→ **Exercise instructions**
Could you quote, exactly as they stand, the lines running from the one with "<td>6.9</td>" to the final line of the material?

→ **Records for this exercise**
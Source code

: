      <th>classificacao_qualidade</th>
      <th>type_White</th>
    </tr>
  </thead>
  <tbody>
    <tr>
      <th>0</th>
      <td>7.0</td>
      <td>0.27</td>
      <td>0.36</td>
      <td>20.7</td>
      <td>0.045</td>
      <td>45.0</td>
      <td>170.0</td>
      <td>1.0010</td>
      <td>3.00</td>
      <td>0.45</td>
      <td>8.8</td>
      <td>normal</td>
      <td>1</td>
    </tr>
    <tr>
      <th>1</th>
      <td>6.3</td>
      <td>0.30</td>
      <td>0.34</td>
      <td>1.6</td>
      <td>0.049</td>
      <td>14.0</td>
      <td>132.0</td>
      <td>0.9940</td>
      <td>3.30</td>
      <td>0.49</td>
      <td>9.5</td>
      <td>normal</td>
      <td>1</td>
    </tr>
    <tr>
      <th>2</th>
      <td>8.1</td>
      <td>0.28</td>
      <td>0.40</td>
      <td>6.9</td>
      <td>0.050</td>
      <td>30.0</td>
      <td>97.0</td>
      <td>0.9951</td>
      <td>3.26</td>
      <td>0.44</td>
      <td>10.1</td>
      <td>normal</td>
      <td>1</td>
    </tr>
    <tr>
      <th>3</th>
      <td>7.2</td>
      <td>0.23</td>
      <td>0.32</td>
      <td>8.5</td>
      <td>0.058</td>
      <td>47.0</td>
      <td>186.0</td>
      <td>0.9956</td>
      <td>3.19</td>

→ **Expected answer**
      <td>6.9</td>
      <td>0.050</td>
      <td>30.0</td>
      <td>97.0</td>
      <td>0.9951</td>
      <td>3.26</td>
      <td>0.44</td>
      <td>10.1</td>
      <td>normal</td>
      <td>1</td>
    </tr>
    <tr>
      <th>3</th>
      <td>7.2</td>
      <td>0.23</td>
      <td>0.32</td>
      <td>8.5</td>
      <td>0.058</td>
      <td>47.0</td>
      <td>186.0</td>
      <td>0.9956</td>
      <td>3.19</td>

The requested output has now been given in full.